Proceedings of the National Academy of Sciences of the United States of America 2012 v.109 no.13 pp. 5004-5009
cerebellum, chemokines, death, encephalitis, gene expression, glycoproteins, immune response, macrophages, mice, myelin sheath, neuroglia, phenotype
Suppressor of cytokine signaling (SOCS) proteins are feedback inhibitors of the JAK/STAT pathway. SOCS3 has a crucial role in inhibiting STAT3 activation, cytokine signaling, and inflammatory gene expression in macrophages/microglia. To determine the role of SOCS3 in myeloid cells in neuroinflammation, mice with conditional SOCS3 deletion in myeloid cells (LysMCre-SOCS3fl/fl) were tested for experimental autoimmune encephalomyelitis (EAE). The myeloid-specific SOCS3-deficient mice are vulnerable to myelin oligodendrocyte glycoprotein (MOG)-induced EAE, with a severe, nonresolving atypical form of disease.
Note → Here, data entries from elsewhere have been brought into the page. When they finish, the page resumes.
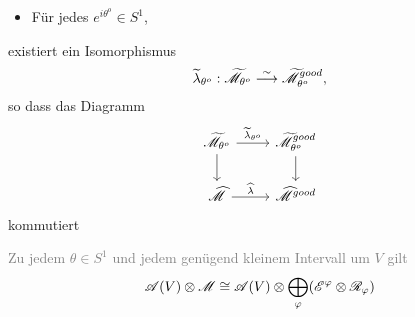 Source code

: \begin{paracol}{2} %
  \begin{thm}
    \begin{itemize}
      \item Für jedes $e^{i\theta^o}\in S^1$,
    \end{itemize}
    existiert ein Isomorphismus
    \[
      \widetilde\lambda_{\theta^o}: \widetilde{\mathscr{M}}_{\theta^o}
      \overset{\sim}{\longrightarrow}\widetilde{\mathscr{M}}^{good}_{\theta^o},
    \]
    so dass das Diagramm
    \[ \begin{tikzcd}
        \tilde\sM_{\theta^o} \dar \rar{\tilde\lambda_{\theta^o}} &
        \tilde\sM^{good}_{\theta^o} \dar
        \\\hat\sM \rar{\hat\lambda} &
        \hat\sM^{good}
    \end{tikzcd} \]
    kommutiert
  \end{thm}
\switchcolumn %
\begin{thm}
  \textcolor{gray}{%
    Zu jedem $\theta\in S^1$ und jedem genügend kleinem Intervall um $V$ gilt
    \[
      \mathscr{A}(V)\otimes\mathscr{M}\cong\mathscr{A}(V)\otimes\bigoplus_\varphi(\mathscr{E}^\varphi\otimes\mathscr{R}_\varphi)
    \]
  }
\end{thm}
\end{paracol} %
In vivo, enhanced infiltration of inflammatory cells and demyelination is prominent in the cerebellum of myeloid-specific SOCS3-deficient mice, as is enhanced STAT3 signaling and expression of inflammatory cytokines/chemokines and an immune response dominated by Th1 and Th17 cells. In vitro, SOCS3-deficient macrophages exhibit heightened STAT3 activation and are polarized toward the classical M1 phenotype. SOCS3-deficient M1 macrophages provide the microenvironment to polarize Th1 and Th17 cells and induce neuronal death. Furthermore, adoptive transfer of M2 macrophages into myeloid SOCS3-deficient mice leads to delayed onset and reduced severity of atypical EAE by decreasing STAT3 activation, Th1/Th17 cells, and proinflammatory mediators in the cerebellum. These findings indicate that myeloid cell SOCS3 provides protection from EAE through deactivation of neuroinflammatory responses.